Suppose $C$ $-$ curve over $\mathbb k$.

We want to prove that if $D' \ge D$ then $dim_{\mathbb k} (\mathscr L_{\mathbb k} (D')/\mathscr L_{\mathbb k}(D)) \le \deg(D') - \deg(D)$. Where $L_{\mathbb k}(D)$ $-$ Riemann-Roch space of $D$, i.e. $\mathscr L_{\mathbb k} (D) = \{f \in \mathbb k(C)^∗ : v_P(f) \ge -n_P\ for\ all\ P \in C(\mathbb k)\} \cup \{0\}$. In order to prove that we are trying to prove following fact:

Let $P_0 \in C(\overline{\mathbb k})$. Then $dim_{\mathbb k}(\mathscr L_{\mathbb k} (D + P_0)/\mathscr L_{\mathbb k} (D)) \le 1$.

Proof is following:

Write $D = \sum_{P \in C(\overline{\mathbb k})} n_P(P)$. Note that $\mathscr L_{\mathbb k} (D)$ is a $\mathbb k$-vector subspace of $\mathscr L_{\mathbb k} (D + P_0)$. Let $t \in k(C)^∗$ be a function such that $v_{P_0} (f) = n_{P_0} + 1$ (e.g., take $t$ to be a power of a uniformizer at $P_0$). If $f \in \mathscr L_{\mathbb k} (D + P_0)$ then $ft \in O_{P,k}(C)$. We therefore have a $\mathbb k$-linear map $\psi : \mathscr L_{\mathbb k} (D + P_0) → \mathbb k$ given by $\psi(f) = (ft)(P_0)$. The kernel of $\psi$ is $\mathscr L_{\mathbb k} (D)$ and the first part of the statement follows.

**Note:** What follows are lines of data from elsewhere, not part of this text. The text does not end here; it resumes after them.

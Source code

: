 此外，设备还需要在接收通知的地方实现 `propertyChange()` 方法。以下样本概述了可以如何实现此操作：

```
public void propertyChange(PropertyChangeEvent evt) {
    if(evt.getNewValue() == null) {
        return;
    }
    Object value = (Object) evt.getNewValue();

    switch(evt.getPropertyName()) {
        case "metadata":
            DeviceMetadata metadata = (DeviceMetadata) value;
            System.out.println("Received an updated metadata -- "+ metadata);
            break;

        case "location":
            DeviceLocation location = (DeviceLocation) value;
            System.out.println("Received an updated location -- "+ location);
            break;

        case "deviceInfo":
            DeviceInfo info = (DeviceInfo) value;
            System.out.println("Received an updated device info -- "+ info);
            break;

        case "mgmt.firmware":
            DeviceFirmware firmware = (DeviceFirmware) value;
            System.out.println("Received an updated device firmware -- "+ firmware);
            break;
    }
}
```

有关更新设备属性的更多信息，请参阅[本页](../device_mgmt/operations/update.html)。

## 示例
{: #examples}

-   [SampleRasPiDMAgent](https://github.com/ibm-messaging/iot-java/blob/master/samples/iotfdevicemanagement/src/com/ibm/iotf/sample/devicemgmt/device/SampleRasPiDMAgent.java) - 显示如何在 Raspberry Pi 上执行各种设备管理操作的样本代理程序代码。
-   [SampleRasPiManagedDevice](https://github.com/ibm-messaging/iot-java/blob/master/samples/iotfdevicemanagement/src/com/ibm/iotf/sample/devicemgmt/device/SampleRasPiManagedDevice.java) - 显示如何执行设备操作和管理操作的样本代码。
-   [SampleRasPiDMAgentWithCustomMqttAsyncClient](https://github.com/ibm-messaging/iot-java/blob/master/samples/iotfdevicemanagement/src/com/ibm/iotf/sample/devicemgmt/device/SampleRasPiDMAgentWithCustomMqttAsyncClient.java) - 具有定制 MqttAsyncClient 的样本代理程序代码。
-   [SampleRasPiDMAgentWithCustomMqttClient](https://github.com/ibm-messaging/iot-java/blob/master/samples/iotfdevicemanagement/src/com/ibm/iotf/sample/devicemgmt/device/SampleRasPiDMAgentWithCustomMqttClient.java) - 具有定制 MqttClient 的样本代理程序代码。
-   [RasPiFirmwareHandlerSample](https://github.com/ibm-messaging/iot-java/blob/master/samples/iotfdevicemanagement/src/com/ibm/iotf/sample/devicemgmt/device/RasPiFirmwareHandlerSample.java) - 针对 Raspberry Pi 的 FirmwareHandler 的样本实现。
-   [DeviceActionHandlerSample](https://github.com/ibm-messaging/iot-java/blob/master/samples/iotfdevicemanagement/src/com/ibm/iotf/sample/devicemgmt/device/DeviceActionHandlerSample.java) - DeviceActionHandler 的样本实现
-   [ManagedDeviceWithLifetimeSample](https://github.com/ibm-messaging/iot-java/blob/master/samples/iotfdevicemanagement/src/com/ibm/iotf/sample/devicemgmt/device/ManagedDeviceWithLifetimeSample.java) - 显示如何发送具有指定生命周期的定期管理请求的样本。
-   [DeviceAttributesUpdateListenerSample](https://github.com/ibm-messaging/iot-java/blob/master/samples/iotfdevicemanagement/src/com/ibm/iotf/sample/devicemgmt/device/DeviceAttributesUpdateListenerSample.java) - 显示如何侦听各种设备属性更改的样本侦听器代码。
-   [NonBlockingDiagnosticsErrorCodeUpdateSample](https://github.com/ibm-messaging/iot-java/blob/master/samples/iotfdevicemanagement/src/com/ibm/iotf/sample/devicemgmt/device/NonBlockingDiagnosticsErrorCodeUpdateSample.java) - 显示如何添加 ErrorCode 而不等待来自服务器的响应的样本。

Let consider following example $$C(\mathbb Q) = V(y=0),\ f = \frac{x^2-xz}{x^2-2},\ t = \frac{x^2-2}{z^2},\ P_0 = (\sqrt{2}:0:1) \in C(\overline{\mathbb Q}).$$

Hence $ft = \frac{x^2-xz}{z^2}$ and $ft(P_0) = 2 - \sqrt{2} \notin \mathbb Q$. And we cannot say that $\psi : \mathscr L_{\mathbb Q} (D + P_0) → \mathbb Q$.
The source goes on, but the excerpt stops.